EXERCISE: A verbatim copy of the lines from the one with "- How to submit pull requests" through the final line below is required; print it and nothing else.
Start of DATA SHOWN
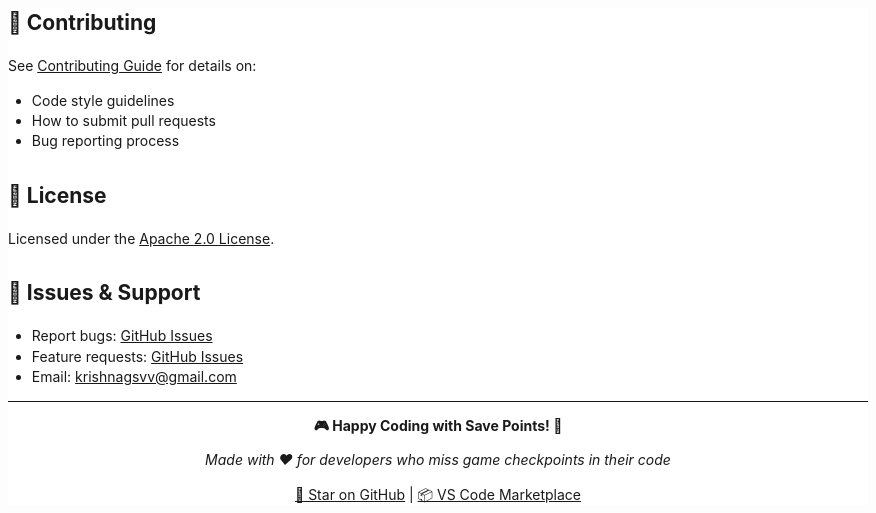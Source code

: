 ## 🤝 Contributing

See [Contributing Guide](.github/ISSUE_TEMPLATE/CONTRIBUTING.md) for details on:
- Code style guidelines
- How to submit pull requests
- Bug reporting process

## 📄 License

Licensed under the [Apache 2.0 License](LICENSE.md).

## 🐛 Issues & Support

- Report bugs: [GitHub Issues](https://github.com/Life-Experimentalist/global-save-state/issues)
- Feature requests: [GitHub Issues](https://github.com/Life-Experimentalist/global-save-state/issues)
- Email: krishnagsvv@gmail.com

---

<div align="center">

**🎮 Happy Coding with Save Points! 🎉**

*Made with ❤️ for developers who miss game checkpoints in their code*

[🌟 Star on GitHub](https://github.com/Life-Experimentalist/global-save-state) | [📦 VS Code Marketplace](https://marketplace.visualstudio.com/items?itemName=Life-Experimentalist.global-save-state)

</div>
End of DATA SHOWN
YOUR RESPONSE:
- How to submit pull requests
- Bug reporting process

## 📄 License

Licensed under the [Apache 2.0 License](LICENSE.md).

## 🐛 Issues & Support

- Report bugs: [GitHub Issues](https://github.com/Life-Experimentalist/global-save-state/issues)
- Feature requests: [GitHub Issues](https://github.com/Life-Experimentalist/global-save-state/issues)
- Email: krishnagsvv@gmail.com

---

<div align="center">

**🎮 Happy Coding with Save Points! 🎉**

*Made with ❤️ for developers who miss game checkpoints in their code*

[🌟 Star on GitHub](https://github.com/Life-Experimentalist/global-save-state) | [📦 VS Code Marketplace](https://marketplace.visualstudio.com/items?itemName=Life-Experimentalist.global-save-state)

</div>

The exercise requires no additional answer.